> [Exercise instructions] Would you output each record exactly as it stands?

> [Dataset]
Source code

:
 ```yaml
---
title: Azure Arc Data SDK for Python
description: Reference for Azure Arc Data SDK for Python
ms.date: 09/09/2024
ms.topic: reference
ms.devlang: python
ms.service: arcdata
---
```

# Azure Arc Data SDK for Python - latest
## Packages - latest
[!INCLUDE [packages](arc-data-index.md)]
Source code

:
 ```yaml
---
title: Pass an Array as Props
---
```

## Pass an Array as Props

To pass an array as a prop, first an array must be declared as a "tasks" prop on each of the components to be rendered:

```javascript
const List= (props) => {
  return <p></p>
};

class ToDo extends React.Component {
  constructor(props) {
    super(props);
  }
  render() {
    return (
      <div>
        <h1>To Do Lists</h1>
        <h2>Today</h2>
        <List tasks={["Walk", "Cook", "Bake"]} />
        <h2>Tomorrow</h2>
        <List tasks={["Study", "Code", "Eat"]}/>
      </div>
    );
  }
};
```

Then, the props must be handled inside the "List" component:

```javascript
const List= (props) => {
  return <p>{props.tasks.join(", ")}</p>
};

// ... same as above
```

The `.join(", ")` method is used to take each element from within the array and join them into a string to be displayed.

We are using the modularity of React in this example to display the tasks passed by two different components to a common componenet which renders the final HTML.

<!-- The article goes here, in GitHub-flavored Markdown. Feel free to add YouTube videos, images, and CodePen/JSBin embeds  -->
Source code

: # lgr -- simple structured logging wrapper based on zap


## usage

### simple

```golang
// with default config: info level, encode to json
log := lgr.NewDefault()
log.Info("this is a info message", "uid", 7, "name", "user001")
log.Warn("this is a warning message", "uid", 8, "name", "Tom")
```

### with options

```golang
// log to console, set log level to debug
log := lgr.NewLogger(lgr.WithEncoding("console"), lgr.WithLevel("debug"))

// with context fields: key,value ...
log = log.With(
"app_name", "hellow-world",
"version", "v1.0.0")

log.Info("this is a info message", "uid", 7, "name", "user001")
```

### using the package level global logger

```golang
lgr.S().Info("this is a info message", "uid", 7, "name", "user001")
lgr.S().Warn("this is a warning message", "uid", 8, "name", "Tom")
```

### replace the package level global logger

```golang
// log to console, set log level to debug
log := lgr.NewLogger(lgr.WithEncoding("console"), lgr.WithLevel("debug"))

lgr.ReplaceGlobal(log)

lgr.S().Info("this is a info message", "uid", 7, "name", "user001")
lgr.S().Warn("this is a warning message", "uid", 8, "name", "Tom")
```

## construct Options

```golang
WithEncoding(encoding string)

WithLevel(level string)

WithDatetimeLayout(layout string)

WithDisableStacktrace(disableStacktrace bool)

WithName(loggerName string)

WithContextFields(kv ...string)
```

> [Task answer]
Source code

:
 ```yaml
---
title: Azure Arc Data SDK for Python
description: Reference for Azure Arc Data SDK for Python
ms.date: 09/09/2024
ms.topic: reference
ms.devlang: python
ms.service: arcdata
---
```

# Azure Arc Data SDK for Python - latest
## Packages - latest
[!INCLUDE [packages](arc-data-index.md)]
Source code

:
 ```yaml
---
title: Pass an Array as Props
---
```

## Pass an Array as Props

To pass an array as a prop, first an array must be declared as a "tasks" prop on each of the components to be rendered:

```javascript
const List= (props) => {
  return <p></p>
};

class ToDo extends React.Component {
  constructor(props) {
    super(props);
  }
  render() {
    return (
      <div>
        <h1>To Do Lists</h1>
        <h2>Today</h2>
        <List tasks={["Walk", "Cook", "Bake"]} />
        <h2>Tomorrow</h2>
        <List tasks={["Study", "Code", "Eat"]}/>
      </div>
    );
  }
};
```

Then, the props must be handled inside the "List" component:

```javascript
const List= (props) => {
  return <p>{props.tasks.join(", ")}</p>
};

// ... same as above
```

The `.join(", ")` method is used to take each element from within the array and join them into a string to be displayed.

We are using the modularity of React in this example to display the tasks passed by two different components to a common componenet which renders the final HTML.

<!-- The article goes here, in GitHub-flavored Markdown. Feel free to add YouTube videos, images, and CodePen/JSBin embeds  -->
Source code

: # lgr -- simple structured logging wrapper based on zap


## usage

### simple

```golang
// with default config: info level, encode to json
log := lgr.NewDefault()
log.Info("this is a info message", "uid", 7, "name", "user001")
log.Warn("this is a warning message", "uid", 8, "name", "Tom")
```

### with options

```golang
// log to console, set log level to debug
log := lgr.NewLogger(lgr.WithEncoding("console"), lgr.WithLevel("debug"))

// with context fields: key,value ...
log = log.With(
"app_name", "hellow-world",
"version", "v1.0.0")

log.Info("this is a info message", "uid", 7, "name", "user001")
```

### using the package level global logger

```golang
lgr.S().Info("this is a info message", "uid", 7, "name", "user001")
lgr.S().Warn("this is a warning message", "uid", 8, "name", "Tom")
```

### replace the package level global logger

```golang
// log to console, set log level to debug
log := lgr.NewLogger(lgr.WithEncoding("console"), lgr.WithLevel("debug"))

lgr.ReplaceGlobal(log)

lgr.S().Info("this is a info message", "uid", 7, "name", "user001")
lgr.S().Warn("this is a warning message", "uid", 8, "name", "Tom")
```

## construct Options

```golang
WithEncoding(encoding string)

WithLevel(level string)

WithDatetimeLayout(layout string)

WithDisableStacktrace(disableStacktrace bool)

WithName(loggerName string)

WithContextFields(kv ...string)
```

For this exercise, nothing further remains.